Extracted material.
= Beginning of Section =

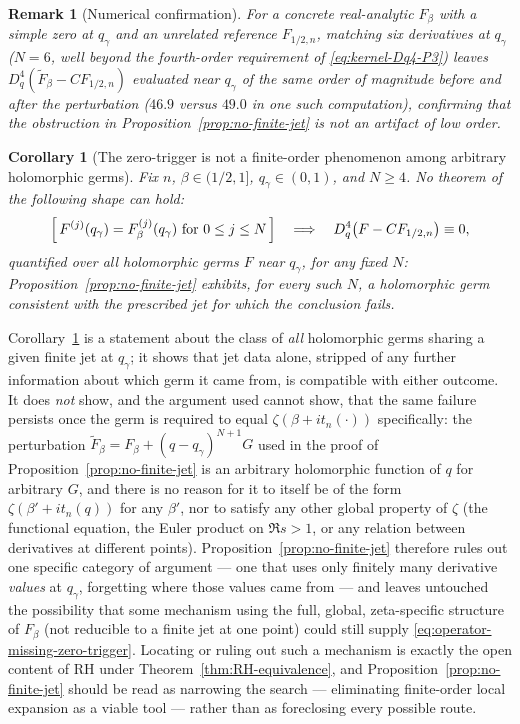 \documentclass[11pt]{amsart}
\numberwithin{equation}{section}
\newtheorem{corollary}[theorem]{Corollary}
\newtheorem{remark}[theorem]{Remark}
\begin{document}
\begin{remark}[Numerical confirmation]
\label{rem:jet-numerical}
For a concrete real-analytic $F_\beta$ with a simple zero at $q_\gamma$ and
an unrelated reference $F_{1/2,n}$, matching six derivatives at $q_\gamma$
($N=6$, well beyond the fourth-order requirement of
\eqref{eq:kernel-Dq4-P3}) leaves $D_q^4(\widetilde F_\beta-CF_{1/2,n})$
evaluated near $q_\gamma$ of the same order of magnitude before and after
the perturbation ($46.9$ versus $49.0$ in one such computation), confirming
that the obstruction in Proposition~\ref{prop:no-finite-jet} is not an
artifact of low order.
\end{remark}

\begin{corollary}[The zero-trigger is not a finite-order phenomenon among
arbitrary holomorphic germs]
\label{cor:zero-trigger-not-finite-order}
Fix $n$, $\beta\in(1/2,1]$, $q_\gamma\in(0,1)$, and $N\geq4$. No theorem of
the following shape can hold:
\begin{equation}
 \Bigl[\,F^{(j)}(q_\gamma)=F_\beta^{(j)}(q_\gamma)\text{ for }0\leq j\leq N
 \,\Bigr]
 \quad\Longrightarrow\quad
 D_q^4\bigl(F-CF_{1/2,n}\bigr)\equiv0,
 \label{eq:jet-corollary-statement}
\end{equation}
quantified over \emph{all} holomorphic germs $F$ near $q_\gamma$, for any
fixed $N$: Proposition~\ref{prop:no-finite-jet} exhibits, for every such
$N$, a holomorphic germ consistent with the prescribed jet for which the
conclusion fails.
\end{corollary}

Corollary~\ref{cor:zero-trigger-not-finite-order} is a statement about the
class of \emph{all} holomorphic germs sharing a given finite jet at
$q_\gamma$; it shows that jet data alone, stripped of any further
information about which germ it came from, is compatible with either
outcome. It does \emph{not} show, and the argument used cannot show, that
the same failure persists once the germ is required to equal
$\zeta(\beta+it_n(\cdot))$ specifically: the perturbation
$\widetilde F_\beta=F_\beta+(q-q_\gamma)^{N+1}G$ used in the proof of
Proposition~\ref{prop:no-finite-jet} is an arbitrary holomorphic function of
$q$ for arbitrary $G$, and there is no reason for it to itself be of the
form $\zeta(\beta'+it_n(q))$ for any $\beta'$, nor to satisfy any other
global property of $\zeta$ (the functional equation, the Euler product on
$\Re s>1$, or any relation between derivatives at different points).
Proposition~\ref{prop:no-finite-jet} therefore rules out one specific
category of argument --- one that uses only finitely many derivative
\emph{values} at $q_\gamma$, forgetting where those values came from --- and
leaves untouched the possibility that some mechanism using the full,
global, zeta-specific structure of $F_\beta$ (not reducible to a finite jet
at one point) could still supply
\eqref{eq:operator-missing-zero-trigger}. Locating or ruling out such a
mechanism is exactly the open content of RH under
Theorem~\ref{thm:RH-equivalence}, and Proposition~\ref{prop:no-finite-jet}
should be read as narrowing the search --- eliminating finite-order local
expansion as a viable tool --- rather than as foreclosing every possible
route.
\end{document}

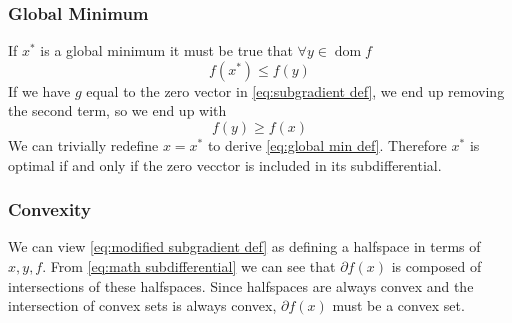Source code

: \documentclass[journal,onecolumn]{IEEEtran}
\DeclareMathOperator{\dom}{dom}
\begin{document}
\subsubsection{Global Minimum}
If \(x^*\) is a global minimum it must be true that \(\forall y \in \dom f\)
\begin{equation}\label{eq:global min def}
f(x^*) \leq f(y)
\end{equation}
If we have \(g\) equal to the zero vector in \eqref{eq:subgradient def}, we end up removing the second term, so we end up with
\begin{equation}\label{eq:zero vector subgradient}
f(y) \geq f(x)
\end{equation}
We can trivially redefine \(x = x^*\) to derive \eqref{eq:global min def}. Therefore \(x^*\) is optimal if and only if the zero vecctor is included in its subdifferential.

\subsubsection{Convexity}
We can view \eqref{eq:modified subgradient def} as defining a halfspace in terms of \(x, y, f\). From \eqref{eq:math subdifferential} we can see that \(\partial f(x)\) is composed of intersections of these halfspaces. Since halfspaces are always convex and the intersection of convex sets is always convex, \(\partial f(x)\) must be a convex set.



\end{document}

= End of Section =
= Beginning of Section =

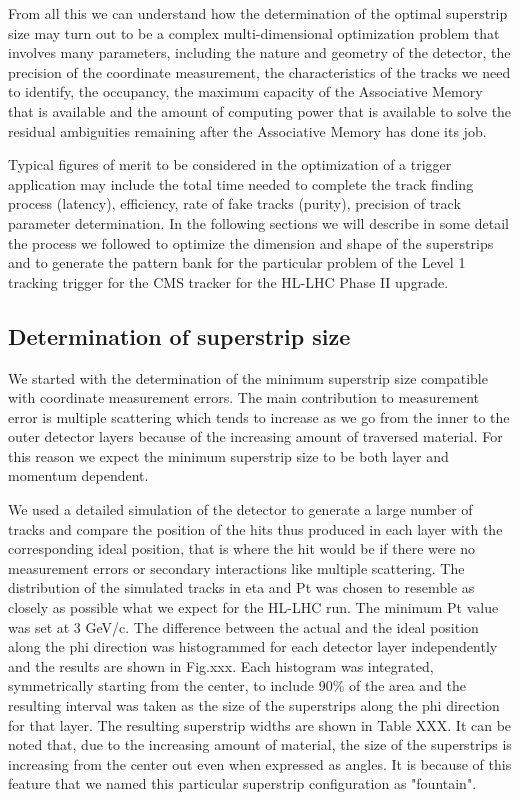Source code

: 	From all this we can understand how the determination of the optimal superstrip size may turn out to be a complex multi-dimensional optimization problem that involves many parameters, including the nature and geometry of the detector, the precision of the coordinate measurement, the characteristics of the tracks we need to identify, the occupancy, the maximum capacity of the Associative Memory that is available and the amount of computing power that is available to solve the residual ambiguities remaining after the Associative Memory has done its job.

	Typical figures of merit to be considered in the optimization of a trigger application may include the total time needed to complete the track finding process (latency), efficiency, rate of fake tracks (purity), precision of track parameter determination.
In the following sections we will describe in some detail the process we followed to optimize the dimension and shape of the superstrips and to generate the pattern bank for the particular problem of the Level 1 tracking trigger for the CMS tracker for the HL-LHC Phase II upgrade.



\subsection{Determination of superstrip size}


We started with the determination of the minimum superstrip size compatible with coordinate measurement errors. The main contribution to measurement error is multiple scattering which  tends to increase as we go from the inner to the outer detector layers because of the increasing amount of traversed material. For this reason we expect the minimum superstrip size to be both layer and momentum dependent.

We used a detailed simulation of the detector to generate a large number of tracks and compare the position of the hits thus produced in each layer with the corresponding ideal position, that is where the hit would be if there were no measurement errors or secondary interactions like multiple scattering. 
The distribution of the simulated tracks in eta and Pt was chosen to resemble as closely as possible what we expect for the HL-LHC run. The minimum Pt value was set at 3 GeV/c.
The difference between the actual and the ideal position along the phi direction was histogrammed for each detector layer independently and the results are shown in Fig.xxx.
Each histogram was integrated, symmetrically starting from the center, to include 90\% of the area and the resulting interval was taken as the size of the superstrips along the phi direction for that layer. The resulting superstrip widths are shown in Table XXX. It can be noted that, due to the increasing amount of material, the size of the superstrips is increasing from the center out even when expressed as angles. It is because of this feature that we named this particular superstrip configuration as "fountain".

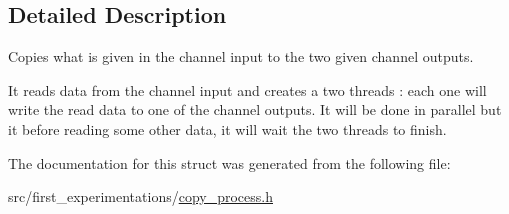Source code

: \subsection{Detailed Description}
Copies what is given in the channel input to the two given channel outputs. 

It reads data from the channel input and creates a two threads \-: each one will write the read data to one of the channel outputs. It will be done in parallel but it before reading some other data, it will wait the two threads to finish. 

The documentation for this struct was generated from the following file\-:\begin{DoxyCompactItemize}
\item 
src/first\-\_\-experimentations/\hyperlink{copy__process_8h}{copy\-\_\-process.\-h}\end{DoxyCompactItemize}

= End of Section =

Go through the data, and copy each line in which the word "possible" appears.

expansion as a viable tool --- rather than as foreclosing every possible
The distribution of the simulated tracks in eta and Pt was chosen to resemble as closely as possible what we expect for the HL-LHC run. The minimum Pt value was set at 3 GeV/c.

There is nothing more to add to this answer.